Note that a trial including one or more client actors will wait for all of them to join before any actor can start processing events.

Due to the different network requirements, client actors are a good fit when implementing a frontend for human actors.

Actor Availability

There are four actor parameters (see Trial Parameters) to manage actor responses for a trial: initial_connection_timeout, response_timeout, optional and default_action. The timeouts control when an actor becomes unavailable, and the other two control what happens when it becomes unavailable.

The trial will be hard terminated by the Orchestrator if a required (non-optional) actor becomes unavailable, whereas it can continue if an optional actor becomes unavailable.

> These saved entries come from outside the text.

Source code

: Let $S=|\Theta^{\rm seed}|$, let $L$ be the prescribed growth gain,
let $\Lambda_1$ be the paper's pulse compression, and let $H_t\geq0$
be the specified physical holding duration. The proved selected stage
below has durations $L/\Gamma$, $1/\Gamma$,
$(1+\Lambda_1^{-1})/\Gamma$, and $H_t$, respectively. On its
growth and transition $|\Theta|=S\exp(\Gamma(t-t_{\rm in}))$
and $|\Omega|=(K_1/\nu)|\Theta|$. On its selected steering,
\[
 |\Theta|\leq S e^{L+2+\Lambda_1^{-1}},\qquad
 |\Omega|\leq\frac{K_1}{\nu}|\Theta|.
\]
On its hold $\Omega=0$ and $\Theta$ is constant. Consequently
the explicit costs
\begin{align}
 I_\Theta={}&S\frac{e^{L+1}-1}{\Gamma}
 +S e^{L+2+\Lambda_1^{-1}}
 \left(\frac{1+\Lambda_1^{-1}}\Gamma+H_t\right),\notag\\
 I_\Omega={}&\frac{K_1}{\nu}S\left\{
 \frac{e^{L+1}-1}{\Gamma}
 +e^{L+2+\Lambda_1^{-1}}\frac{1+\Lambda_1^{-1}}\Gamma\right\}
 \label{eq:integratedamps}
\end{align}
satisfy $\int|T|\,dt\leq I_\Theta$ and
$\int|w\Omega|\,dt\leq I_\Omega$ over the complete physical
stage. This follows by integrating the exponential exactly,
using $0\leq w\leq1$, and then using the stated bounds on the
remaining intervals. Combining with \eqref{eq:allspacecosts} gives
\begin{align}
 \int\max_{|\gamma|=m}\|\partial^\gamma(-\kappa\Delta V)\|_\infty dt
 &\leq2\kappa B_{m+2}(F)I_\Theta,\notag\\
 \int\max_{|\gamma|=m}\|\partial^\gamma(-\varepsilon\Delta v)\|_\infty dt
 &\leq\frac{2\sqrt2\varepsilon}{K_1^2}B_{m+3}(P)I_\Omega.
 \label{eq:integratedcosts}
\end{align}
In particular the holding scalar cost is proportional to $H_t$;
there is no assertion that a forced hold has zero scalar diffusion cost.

The default_action is for optional actors; when the actor is unavailable, the default action will be sent to the environment. If there is no default action defined, the environment is informed that the actor is unavailable, but no action is provided.

E.g. If a required actor (with optional set to False) has a response_timeout set to 5.0 seconds, but takes more than 5 seconds to respond to a new observation (e.g. due to excessive computation, or a crash), then the trial will be terminated.

Controller

Trials are started by clients of the Orchestrator using a Controller. Instances of a controller are built from the context instance and connect to an Orchestrator endpoint.

Python
Javascript

controller = context.get_controller(
  endpoint=cogment.Endpoint(url="grpc://orchestrator:9000")
)

For further details, take a look at the Controller class reference.

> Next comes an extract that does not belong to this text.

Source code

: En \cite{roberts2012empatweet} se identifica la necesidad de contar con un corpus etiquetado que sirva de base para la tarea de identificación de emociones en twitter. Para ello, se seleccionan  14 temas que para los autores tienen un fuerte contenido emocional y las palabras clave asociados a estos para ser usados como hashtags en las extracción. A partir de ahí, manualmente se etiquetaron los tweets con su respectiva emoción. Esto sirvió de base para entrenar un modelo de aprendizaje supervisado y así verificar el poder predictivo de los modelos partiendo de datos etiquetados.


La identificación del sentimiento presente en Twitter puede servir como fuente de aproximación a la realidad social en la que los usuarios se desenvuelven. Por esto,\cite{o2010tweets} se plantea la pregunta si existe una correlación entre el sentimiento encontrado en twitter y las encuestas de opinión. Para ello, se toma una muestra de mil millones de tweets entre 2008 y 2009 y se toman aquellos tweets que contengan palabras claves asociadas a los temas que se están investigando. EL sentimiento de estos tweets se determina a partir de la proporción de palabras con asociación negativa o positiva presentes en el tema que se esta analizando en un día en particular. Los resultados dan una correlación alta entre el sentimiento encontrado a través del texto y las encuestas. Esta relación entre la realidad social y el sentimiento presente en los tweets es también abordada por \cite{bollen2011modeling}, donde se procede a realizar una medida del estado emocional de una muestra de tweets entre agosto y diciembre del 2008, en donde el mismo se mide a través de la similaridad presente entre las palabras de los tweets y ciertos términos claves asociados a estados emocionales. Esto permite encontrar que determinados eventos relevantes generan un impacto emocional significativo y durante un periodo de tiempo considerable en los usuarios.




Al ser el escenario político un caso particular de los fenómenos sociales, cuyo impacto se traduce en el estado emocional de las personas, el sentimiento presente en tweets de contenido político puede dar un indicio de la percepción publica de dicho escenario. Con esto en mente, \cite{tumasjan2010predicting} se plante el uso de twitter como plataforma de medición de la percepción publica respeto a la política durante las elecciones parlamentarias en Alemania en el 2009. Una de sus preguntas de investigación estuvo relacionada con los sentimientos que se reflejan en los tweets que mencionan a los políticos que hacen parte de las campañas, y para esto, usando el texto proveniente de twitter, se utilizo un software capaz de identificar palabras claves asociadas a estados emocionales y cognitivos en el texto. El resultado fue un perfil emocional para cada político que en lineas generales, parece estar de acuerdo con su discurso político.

const controller = context.getController("grpc://orchestrator:9000");

For further details, take a look at the Controller class reference.

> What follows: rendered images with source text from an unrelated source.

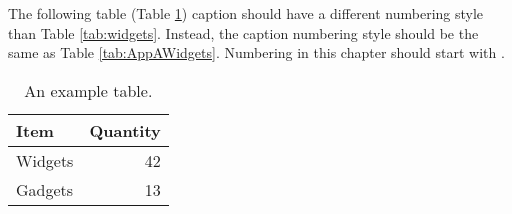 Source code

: The following table (Table \ref{tab:AppBWidgets}) caption should have a different numbering style than Table \ref{tab:widgets}. Instead, the caption numbering style should be the same as Table \ref{tab:AppAWidgets}. Numbering in this chapter should start with \thesection.

\begin{table}[!h]
\centering
\caption[An example table in Appendix B]{An example table.}\label{tab:AppBWidgets}
\begin{tabular}{lr}
Item & Quantity \\
\hline
Widgets & 42 \\
Gadgets & 13
\end{tabular}
\end{table}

Start and terminate trials

The controller can then be used to create trials and request their termination.

Python
Javascript

trial_id = await controller.start_trial(trial_config=TrialConfig())

# ...

await controller.terminate_trial([trial_id])

const trialId = await controller.startTrial(new TrialConfig());

// ...

await controller.terminateTrial([trialId]);

tip

The default behavior of the Controller's terminate trial function is to trigger a soft termination, an optional hard parameters can be set to True to trigger a hard termination.

Start trial from trial parameters

The above example uses an instance of the user-defined trial configuration to start the trial. This instance is then provided to a pre-trial hook to fully define the trial parameters. It is also possible to fully provide the trial parameters when starting the trial.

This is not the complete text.